→ EXERCISE DETAILS:
Scan the material that follows. Copy every line containing the word "does".

→ DATA EXTRACT:
- Opening Delimiter -

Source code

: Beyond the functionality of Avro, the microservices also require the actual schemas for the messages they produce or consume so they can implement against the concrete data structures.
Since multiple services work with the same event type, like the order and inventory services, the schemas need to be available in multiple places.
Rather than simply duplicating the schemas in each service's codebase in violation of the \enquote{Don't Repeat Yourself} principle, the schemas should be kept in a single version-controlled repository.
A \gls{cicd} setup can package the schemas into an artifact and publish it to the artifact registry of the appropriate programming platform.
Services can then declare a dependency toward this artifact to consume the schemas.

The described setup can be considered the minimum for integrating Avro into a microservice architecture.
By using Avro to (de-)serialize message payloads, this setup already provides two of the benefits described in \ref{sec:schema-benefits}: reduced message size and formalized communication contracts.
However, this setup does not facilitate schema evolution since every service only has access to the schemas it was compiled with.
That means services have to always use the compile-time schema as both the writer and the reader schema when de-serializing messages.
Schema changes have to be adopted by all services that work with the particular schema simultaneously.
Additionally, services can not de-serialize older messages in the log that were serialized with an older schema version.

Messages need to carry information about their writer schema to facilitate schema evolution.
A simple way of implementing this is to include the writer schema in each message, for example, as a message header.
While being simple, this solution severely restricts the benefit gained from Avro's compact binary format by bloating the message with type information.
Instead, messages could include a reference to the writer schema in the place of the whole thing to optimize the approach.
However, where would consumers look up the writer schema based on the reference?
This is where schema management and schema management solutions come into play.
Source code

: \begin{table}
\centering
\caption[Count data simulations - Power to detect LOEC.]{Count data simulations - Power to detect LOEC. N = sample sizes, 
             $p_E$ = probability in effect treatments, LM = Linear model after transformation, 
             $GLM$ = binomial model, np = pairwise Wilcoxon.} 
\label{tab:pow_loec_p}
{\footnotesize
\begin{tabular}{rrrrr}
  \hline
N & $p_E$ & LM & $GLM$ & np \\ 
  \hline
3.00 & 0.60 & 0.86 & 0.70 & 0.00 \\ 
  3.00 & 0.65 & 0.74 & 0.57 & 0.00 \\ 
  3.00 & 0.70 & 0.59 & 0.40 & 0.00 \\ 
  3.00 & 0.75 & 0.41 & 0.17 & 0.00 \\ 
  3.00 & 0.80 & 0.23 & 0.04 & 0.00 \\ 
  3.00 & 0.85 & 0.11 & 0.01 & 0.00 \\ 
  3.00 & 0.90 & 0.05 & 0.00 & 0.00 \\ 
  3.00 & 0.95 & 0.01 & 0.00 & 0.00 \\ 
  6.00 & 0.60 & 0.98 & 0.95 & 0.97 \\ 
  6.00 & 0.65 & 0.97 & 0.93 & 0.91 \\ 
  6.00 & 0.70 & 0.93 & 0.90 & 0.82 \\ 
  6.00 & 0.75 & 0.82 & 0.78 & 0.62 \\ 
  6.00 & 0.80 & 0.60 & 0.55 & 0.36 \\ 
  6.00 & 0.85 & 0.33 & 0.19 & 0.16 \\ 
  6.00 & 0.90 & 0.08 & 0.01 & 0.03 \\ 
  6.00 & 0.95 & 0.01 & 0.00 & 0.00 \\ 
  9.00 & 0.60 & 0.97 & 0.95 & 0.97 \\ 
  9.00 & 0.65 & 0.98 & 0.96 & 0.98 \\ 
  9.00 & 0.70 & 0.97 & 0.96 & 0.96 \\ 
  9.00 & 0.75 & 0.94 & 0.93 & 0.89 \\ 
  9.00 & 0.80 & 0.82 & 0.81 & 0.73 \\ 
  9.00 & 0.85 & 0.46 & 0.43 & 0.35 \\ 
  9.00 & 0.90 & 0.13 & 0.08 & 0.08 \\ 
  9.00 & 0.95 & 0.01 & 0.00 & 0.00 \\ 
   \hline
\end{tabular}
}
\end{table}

- Closing Delimiter -
- Opening Delimiter -

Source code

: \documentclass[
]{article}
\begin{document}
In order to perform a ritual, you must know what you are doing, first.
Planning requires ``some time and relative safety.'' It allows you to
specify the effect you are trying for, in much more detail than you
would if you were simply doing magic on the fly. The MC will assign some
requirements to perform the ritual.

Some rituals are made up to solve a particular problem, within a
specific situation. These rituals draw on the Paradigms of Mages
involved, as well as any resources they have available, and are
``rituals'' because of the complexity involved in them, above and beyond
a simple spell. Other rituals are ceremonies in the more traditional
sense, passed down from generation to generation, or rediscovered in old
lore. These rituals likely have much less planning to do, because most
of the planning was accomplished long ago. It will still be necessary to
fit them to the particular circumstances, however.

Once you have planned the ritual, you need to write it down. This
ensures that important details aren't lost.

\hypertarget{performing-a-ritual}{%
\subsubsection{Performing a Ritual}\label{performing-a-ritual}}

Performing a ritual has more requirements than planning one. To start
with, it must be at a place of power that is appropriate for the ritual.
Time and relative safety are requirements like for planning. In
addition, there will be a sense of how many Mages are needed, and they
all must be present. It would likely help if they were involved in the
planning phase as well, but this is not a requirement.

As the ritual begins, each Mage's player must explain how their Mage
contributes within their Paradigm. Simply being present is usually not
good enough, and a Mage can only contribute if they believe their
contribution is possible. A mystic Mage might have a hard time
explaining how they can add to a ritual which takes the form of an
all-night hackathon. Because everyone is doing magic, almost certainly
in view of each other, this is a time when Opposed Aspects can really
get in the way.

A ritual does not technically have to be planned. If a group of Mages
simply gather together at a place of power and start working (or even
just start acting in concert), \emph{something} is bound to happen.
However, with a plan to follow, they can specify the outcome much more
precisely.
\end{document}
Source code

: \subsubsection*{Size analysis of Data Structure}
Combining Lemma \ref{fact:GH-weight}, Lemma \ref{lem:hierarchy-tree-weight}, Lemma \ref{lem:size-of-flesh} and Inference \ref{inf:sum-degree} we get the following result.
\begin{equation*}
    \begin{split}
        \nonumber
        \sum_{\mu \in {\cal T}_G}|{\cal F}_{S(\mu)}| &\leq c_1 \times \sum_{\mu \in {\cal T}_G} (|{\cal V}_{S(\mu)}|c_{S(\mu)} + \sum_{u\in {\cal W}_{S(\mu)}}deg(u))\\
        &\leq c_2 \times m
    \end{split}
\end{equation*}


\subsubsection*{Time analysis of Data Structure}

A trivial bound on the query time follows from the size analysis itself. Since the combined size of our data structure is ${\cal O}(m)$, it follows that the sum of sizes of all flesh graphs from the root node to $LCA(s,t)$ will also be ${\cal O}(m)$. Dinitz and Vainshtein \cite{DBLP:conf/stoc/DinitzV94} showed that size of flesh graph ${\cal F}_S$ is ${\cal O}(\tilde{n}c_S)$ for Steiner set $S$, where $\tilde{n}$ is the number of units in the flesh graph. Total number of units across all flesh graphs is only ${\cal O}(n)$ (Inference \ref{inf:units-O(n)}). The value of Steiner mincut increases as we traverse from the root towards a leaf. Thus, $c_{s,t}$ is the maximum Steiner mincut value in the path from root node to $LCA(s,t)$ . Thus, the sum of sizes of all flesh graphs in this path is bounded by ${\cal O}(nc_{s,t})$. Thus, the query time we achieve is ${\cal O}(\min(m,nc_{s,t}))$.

- Closing Delimiter -

→ EXERCISE ANSWER:
However, this setup does not facilitate schema evolution since every service only has access to the schemas it was compiled with.
A ritual does not technically have to be planned. If a group of Mages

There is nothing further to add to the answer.